Neil Websdale, a psychologist published by Oxford Press, talks about livid coercion as a factor in brutal homicide. He describes it as an out-of-control method of achieving coercion over a victim. The rage and fury of the perpetrator is uncontrollable and ultimately leads to murder.
That is not the level of meaning we usually observe when we see someone we describe as livid. I see this person most frequently in a sports setting, where a fan (a shortened form of the word fanatic) is absolutely convinced that his team has been robbed of a victory by a bad call by an official. There is loud, coarse language, redness of face, spewing of spittle, throwing of beer cans, agitation leading to a fight with people around him, and maybe even a heart attack or stroke. It happens all the time.

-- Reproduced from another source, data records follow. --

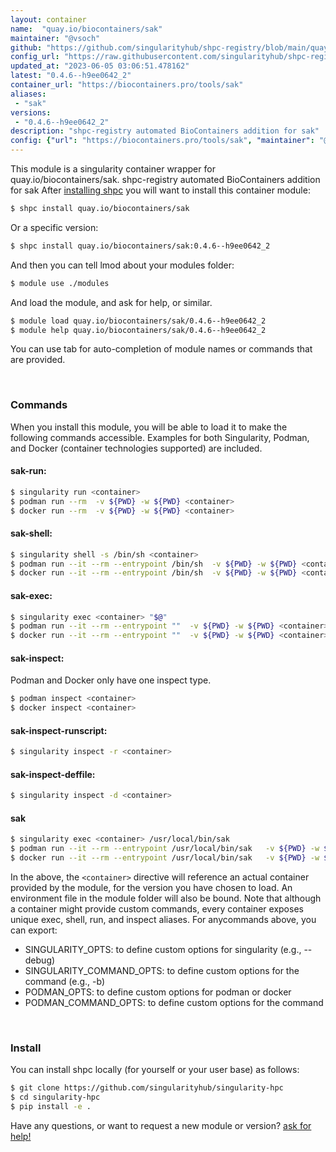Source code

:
 ```yaml
---
layout: container
name:  "quay.io/biocontainers/sak"
maintainer: "@vsoch"
github: "https://github.com/singularityhub/shpc-registry/blob/main/quay.io/biocontainers/sak/container.yaml"
config_url: "https://raw.githubusercontent.com/singularityhub/shpc-registry/main/quay.io/biocontainers/sak/container.yaml"
updated_at: "2023-06-05 03:06:51.478162"
latest: "0.4.6--h9ee0642_2"
container_url: "https://biocontainers.pro/tools/sak"
aliases:
 - "sak"
versions:
 - "0.4.6--h9ee0642_2"
description: "shpc-registry automated BioContainers addition for sak"
config: {"url": "https://biocontainers.pro/tools/sak", "maintainer": "@vsoch", "description": "shpc-registry automated BioContainers addition for sak", "latest": {"0.4.6--h9ee0642_2": "sha256:e536dc3ee532634ae9aec6cff47e4f51f425d5c8efc31fceb9369c3c22b6d6c3"}, "tags": {"0.4.6--h9ee0642_2": "sha256:e536dc3ee532634ae9aec6cff47e4f51f425d5c8efc31fceb9369c3c22b6d6c3"}, "docker": "quay.io/biocontainers/sak", "aliases": {"sak": "/usr/local/bin/sak"}}
---
```


This module is a singularity container wrapper for quay.io/biocontainers/sak.
shpc-registry automated BioContainers addition for sak
After [installing shpc](#install) you will want to install this container module:


```bash
$ shpc install quay.io/biocontainers/sak
```

Or a specific version:

```bash
$ shpc install quay.io/biocontainers/sak:0.4.6--h9ee0642_2
```

And then you can tell lmod about your modules folder:

```bash
$ module use ./modules
```

And load the module, and ask for help, or similar.

```bash
$ module load quay.io/biocontainers/sak/0.4.6--h9ee0642_2
$ module help quay.io/biocontainers/sak/0.4.6--h9ee0642_2
```

You can use tab for auto-completion of module names or commands that are provided.

<br>

### Commands

When you install this module, you will be able to load it to make the following commands accessible.
Examples for both Singularity, Podman, and Docker (container technologies supported) are included.

#### sak-run:

```bash
$ singularity run <container>
$ podman run --rm  -v ${PWD} -w ${PWD} <container>
$ docker run --rm  -v ${PWD} -w ${PWD} <container>
```

#### sak-shell:

```bash
$ singularity shell -s /bin/sh <container>
$ podman run --it --rm --entrypoint /bin/sh  -v ${PWD} -w ${PWD} <container>
$ docker run --it --rm --entrypoint /bin/sh  -v ${PWD} -w ${PWD} <container>
```

#### sak-exec:

```bash
$ singularity exec <container> "$@"
$ podman run --it --rm --entrypoint ""  -v ${PWD} -w ${PWD} <container> "$@"
$ docker run --it --rm --entrypoint ""  -v ${PWD} -w ${PWD} <container> "$@"
```

#### sak-inspect:

Podman and Docker only have one inspect type.

```bash
$ podman inspect <container>
$ docker inspect <container>
```

#### sak-inspect-runscript:

```bash
$ singularity inspect -r <container>
```

#### sak-inspect-deffile:

```bash
$ singularity inspect -d <container>
```


#### sak

```bash
$ singularity exec <container> /usr/local/bin/sak
$ podman run --it --rm --entrypoint /usr/local/bin/sak   -v ${PWD} -w ${PWD} <container> -c " $@"
$ docker run --it --rm --entrypoint /usr/local/bin/sak   -v ${PWD} -w ${PWD} <container> -c " $@"
```



In the above, the `<container>` directive will reference an actual container provided
by the module, for the version you have chosen to load. An environment file in the
module folder will also be bound. Note that although a container
might provide custom commands, every container exposes unique exec, shell, run, and
inspect aliases. For anycommands above, you can export:

 - SINGULARITY_OPTS: to define custom options for singularity (e.g., --debug)
 - SINGULARITY_COMMAND_OPTS: to define custom options for the command (e.g., -b)
 - PODMAN_OPTS: to define custom options for podman or docker
 - PODMAN_COMMAND_OPTS: to define custom options for the command

<br>

### Install

You can install shpc locally (for yourself or your user base) as follows:

```bash
$ git clone https://github.com/singularityhub/singularity-hpc
$ cd singularity-hpc
$ pip install -e .
```

Have any questions, or want to request a new module or version? [ask for help!](https://github.com/singularityhub/singularity-hpc/issues)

Road rage is another form of someone demonstrating that they are livid. As we know from experience, a livid driver who believes he has been cut off or otherwise inconvenienced in travel (how’s that for softening the meaning?) “throws a fit” and curses, offers obscene gestures, may even get out of the car and approach the supposed violator. Livid road ragers have been known to follow the offending car, pull the driver out of the car, and engage them in a fight. It is not unheard of for a livid driver to pull a gun and shoot the supposedly-offending driver.
And then, of course, there is faux livid. I just made that term up. But, in my mind, a person demonstrating faux livid behavior is pretending to be outraged in order to gain attention. It is the politician in Congress who is “outraged” by something the President has said or done. Or, the Member of Congress who wants to get TV time for being “highly offended” by something a colleague has said. Given that there may be times when the emotion is almost legitimate, much of the time it is what is known in soccer as “a flop.” The person is not really damaged to the degree that he is demonstrating, but it makes for good video.
As for me, I’m livid with myself when I have forgotten to do something. (It is more and more common as I age.) Or I’m livid when I get a rejection letter from a publisher. Not really. I’m disappointed, upset, or discouraged. But it’s kind of fun to say that I’m livid. The publisher didn’t do anything wrong, other than tell me that my piece I have submitted is awful. It probably is.